Copy out the data word for word, without any of its pictures.
________________________________________
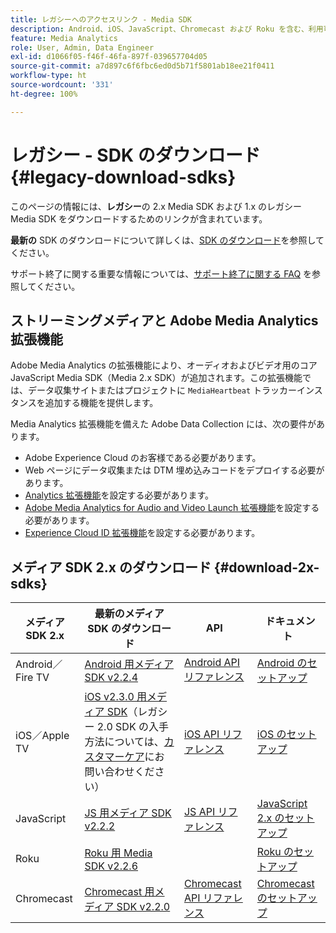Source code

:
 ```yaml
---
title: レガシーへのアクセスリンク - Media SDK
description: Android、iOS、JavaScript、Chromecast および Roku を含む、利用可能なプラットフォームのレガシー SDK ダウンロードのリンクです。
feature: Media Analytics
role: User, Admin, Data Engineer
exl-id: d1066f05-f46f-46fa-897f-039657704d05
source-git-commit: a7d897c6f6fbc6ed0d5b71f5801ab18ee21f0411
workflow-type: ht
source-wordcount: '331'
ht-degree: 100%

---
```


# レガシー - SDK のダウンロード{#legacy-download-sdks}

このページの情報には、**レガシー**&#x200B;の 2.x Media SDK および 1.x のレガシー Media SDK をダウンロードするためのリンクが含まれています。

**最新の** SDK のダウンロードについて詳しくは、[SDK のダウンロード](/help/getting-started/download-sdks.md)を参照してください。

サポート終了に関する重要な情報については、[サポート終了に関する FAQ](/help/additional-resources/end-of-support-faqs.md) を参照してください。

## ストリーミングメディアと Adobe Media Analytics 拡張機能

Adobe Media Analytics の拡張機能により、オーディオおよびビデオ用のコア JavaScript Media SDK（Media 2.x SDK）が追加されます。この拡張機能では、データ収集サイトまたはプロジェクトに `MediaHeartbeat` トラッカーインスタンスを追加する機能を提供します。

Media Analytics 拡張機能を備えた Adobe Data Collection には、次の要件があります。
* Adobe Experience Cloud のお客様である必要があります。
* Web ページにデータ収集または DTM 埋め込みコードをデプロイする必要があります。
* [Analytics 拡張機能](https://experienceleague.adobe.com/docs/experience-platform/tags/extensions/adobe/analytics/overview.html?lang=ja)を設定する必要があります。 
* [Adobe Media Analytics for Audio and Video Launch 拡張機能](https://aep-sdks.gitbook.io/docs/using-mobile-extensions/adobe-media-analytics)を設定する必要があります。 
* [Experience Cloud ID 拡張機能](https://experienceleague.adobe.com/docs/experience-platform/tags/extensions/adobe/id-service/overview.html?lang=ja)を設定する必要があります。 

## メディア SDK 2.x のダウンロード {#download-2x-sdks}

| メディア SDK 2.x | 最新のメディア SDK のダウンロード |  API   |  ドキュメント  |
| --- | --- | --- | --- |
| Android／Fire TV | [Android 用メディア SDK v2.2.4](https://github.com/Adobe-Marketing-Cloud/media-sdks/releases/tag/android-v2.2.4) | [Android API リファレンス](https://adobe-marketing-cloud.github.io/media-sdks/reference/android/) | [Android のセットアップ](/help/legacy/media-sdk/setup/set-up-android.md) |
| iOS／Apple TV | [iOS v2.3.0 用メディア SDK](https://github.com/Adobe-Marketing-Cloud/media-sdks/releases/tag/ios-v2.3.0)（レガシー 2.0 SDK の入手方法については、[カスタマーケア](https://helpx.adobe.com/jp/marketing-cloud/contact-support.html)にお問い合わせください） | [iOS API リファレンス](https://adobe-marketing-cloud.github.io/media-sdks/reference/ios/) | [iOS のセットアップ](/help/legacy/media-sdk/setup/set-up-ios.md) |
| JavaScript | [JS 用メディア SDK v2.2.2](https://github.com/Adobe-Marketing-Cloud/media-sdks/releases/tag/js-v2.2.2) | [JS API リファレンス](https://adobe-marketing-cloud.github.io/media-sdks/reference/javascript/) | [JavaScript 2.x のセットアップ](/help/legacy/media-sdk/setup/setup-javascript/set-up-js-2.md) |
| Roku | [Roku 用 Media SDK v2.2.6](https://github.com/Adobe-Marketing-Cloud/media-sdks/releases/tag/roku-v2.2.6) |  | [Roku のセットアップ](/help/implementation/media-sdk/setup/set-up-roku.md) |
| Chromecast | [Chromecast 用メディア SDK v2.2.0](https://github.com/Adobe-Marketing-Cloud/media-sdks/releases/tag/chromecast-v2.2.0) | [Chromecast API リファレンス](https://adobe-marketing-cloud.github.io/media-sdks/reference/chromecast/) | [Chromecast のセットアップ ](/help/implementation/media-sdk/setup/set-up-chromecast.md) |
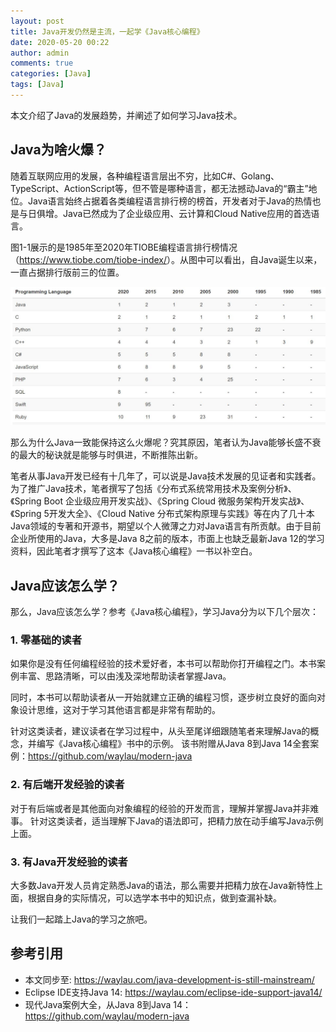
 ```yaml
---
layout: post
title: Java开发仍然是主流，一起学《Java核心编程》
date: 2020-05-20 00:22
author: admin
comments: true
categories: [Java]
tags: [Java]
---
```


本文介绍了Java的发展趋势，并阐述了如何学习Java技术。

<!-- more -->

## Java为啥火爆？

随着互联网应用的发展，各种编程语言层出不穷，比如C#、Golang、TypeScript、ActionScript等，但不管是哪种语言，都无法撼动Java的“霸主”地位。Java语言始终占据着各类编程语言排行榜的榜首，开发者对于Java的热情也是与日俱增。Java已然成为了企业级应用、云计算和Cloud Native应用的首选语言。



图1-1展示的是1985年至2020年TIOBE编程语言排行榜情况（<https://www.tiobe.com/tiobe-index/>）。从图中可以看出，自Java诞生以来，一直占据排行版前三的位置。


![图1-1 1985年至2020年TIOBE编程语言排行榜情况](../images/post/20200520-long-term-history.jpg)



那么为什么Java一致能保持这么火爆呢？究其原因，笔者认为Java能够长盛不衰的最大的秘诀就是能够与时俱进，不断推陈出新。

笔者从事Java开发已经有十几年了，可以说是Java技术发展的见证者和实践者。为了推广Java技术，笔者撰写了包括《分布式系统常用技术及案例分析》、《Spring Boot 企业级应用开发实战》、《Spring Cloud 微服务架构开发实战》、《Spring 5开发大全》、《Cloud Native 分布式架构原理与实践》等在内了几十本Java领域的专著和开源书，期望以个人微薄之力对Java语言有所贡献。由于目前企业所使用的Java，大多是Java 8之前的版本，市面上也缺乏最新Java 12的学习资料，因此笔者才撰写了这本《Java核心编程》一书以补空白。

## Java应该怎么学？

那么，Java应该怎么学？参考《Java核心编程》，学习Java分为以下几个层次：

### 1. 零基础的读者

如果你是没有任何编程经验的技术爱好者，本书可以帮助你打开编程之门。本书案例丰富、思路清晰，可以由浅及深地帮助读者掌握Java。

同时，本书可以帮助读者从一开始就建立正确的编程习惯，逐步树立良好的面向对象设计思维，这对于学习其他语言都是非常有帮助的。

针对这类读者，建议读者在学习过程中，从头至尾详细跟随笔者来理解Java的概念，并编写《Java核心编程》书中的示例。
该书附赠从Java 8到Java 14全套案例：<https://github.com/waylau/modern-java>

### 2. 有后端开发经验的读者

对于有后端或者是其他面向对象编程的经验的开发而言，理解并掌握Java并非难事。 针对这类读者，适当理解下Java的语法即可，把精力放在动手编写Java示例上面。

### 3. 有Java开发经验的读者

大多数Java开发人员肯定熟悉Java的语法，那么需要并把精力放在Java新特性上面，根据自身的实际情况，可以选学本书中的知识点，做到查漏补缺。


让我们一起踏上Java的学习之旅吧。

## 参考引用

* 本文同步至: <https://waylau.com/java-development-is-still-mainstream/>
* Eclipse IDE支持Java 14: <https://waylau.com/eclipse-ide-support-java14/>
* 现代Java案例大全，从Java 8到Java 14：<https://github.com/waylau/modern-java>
________________________________________
**Task answer**:
Source code

:
 ```yaml
---
title: レガシーへのアクセスリンク - Media SDK
description: Android、iOS、JavaScript、Chromecast および Roku を含む、利用可能なプラットフォームのレガシー SDK ダウンロードのリンクです。
feature: Media Analytics
role: User, Admin, Data Engineer
exl-id: d1066f05-f46f-46fa-897f-039657704d05
source-git-commit: a7d897c6f6fbc6ed0d5b71f5801ab18ee21f0411
workflow-type: ht
source-wordcount: '331'
ht-degree: 100%

---
```


# レガシー - SDK のダウンロード{#legacy-download-sdks}

このページの情報には、**レガシー**&#x200B;の 2.x Media SDK および 1.x のレガシー Media SDK をダウンロードするためのリンクが含まれています。

**最新の** SDK のダウンロードについて詳しくは、[SDK のダウンロード](/help/getting-started/download-sdks.md)を参照してください。

サポート終了に関する重要な情報については、[サポート終了に関する FAQ](/help/additional-resources/end-of-support-faqs.md) を参照してください。

## ストリーミングメディアと Adobe Media Analytics 拡張機能

Adobe Media Analytics の拡張機能により、オーディオおよびビデオ用のコア JavaScript Media SDK（Media 2.x SDK）が追加されます。この拡張機能では、データ収集サイトまたはプロジェクトに `MediaHeartbeat` トラッカーインスタンスを追加する機能を提供します。

Media Analytics 拡張機能を備えた Adobe Data Collection には、次の要件があります。
* Adobe Experience Cloud のお客様である必要があります。
* Web ページにデータ収集または DTM 埋め込みコードをデプロイする必要があります。
* [Analytics 拡張機能](https://experienceleague.adobe.com/docs/experience-platform/tags/extensions/adobe/analytics/overview.html?lang=ja)を設定する必要があります。 
* [Adobe Media Analytics for Audio and Video Launch 拡張機能](https://aep-sdks.gitbook.io/docs/using-mobile-extensions/adobe-media-analytics)を設定する必要があります。 
* [Experience Cloud ID 拡張機能](https://experienceleague.adobe.com/docs/experience-platform/tags/extensions/adobe/id-service/overview.html?lang=ja)を設定する必要があります。 

## メディア SDK 2.x のダウンロード {#download-2x-sdks}

| メディア SDK 2.x | 最新のメディア SDK のダウンロード |  API   |  ドキュメント  |
| --- | --- | --- | --- |
| Android／Fire TV | [Android 用メディア SDK v2.2.4](https://github.com/Adobe-Marketing-Cloud/media-sdks/releases/tag/android-v2.2.4) | [Android API リファレンス](https://adobe-marketing-cloud.github.io/media-sdks/reference/android/) | [Android のセットアップ](/help/legacy/media-sdk/setup/set-up-android.md) |
| iOS／Apple TV | [iOS v2.3.0 用メディア SDK](https://github.com/Adobe-Marketing-Cloud/media-sdks/releases/tag/ios-v2.3.0)（レガシー 2.0 SDK の入手方法については、[カスタマーケア](https://helpx.adobe.com/jp/marketing-cloud/contact-support.html)にお問い合わせください） | [iOS API リファレンス](https://adobe-marketing-cloud.github.io/media-sdks/reference/ios/) | [iOS のセットアップ](/help/legacy/media-sdk/setup/set-up-ios.md) |
| JavaScript | [JS 用メディア SDK v2.2.2](https://github.com/Adobe-Marketing-Cloud/media-sdks/releases/tag/js-v2.2.2) | [JS API リファレンス](https://adobe-marketing-cloud.github.io/media-sdks/reference/javascript/) | [JavaScript 2.x のセットアップ](/help/legacy/media-sdk/setup/setup-javascript/set-up-js-2.md) |
| Roku | [Roku 用 Media SDK v2.2.6](https://github.com/Adobe-Marketing-Cloud/media-sdks/releases/tag/roku-v2.2.6) |  | [Roku のセットアップ](/help/implementation/media-sdk/setup/set-up-roku.md) |
| Chromecast | [Chromecast 用メディア SDK v2.2.0](https://github.com/Adobe-Marketing-Cloud/media-sdks/releases/tag/chromecast-v2.2.0) | [Chromecast API リファレンス](https://adobe-marketing-cloud.github.io/media-sdks/reference/chromecast/) | [Chromecast のセットアップ ](/help/implementation/media-sdk/setup/set-up-chromecast.md) |
 ```yaml
---
layout: post
title: Java开发仍然是主流，一起学《Java核心编程》
date: 2020-05-20 00:22
author: admin
comments: true
categories: [Java]
tags: [Java]
---
```


本文介绍了Java的发展趋势，并阐述了如何学习Java技术。

<!-- more -->

## Java为啥火爆？

随着互联网应用的发展，各种编程语言层出不穷，比如C#、Golang、TypeScript、ActionScript等，但不管是哪种语言，都无法撼动Java的“霸主”地位。Java语言始终占据着各类编程语言排行榜的榜首，开发者对于Java的热情也是与日俱增。Java已然成为了企业级应用、云计算和Cloud Native应用的首选语言。



图1-1展示的是1985年至2020年TIOBE编程语言排行榜情况（<https://www.tiobe.com/tiobe-index/>）。从图中可以看出，自Java诞生以来，一直占据排行版前三的位置。


![图1-1 1985年至2020年TIOBE编程语言排行榜情况](../images/post/20200520-long-term-history.jpg)



那么为什么Java一致能保持这么火爆呢？究其原因，笔者认为Java能够长盛不衰的最大的秘诀就是能够与时俱进，不断推陈出新。

笔者从事Java开发已经有十几年了，可以说是Java技术发展的见证者和实践者。为了推广Java技术，笔者撰写了包括《分布式系统常用技术及案例分析》、《Spring Boot 企业级应用开发实战》、《Spring Cloud 微服务架构开发实战》、《Spring 5开发大全》、《Cloud Native 分布式架构原理与实践》等在内了几十本Java领域的专著和开源书，期望以个人微薄之力对Java语言有所贡献。由于目前企业所使用的Java，大多是Java 8之前的版本，市面上也缺乏最新Java 12的学习资料，因此笔者才撰写了这本《Java核心编程》一书以补空白。

## Java应该怎么学？

那么，Java应该怎么学？参考《Java核心编程》，学习Java分为以下几个层次：

### 1. 零基础的读者

如果你是没有任何编程经验的技术爱好者，本书可以帮助你打开编程之门。本书案例丰富、思路清晰，可以由浅及深地帮助读者掌握Java。

同时，本书可以帮助读者从一开始就建立正确的编程习惯，逐步树立良好的面向对象设计思维，这对于学习其他语言都是非常有帮助的。

针对这类读者，建议读者在学习过程中，从头至尾详细跟随笔者来理解Java的概念，并编写《Java核心编程》书中的示例。
该书附赠从Java 8到Java 14全套案例：<https://github.com/waylau/modern-java>

### 2. 有后端开发经验的读者

对于有后端或者是其他面向对象编程的经验的开发而言，理解并掌握Java并非难事。 针对这类读者，适当理解下Java的语法即可，把精力放在动手编写Java示例上面。

### 3. 有Java开发经验的读者

大多数Java开发人员肯定熟悉Java的语法，那么需要并把精力放在Java新特性上面，根据自身的实际情况，可以选学本书中的知识点，做到查漏补缺。


让我们一起踏上Java的学习之旅吧。

## 参考引用

* 本文同步至: <https://waylau.com/java-development-is-still-mainstream/>
* Eclipse IDE支持Java 14: <https://waylau.com/eclipse-ide-support-java14/>
* 现代Java案例大全，从Java 8到Java 14：<https://github.com/waylau/modern-java>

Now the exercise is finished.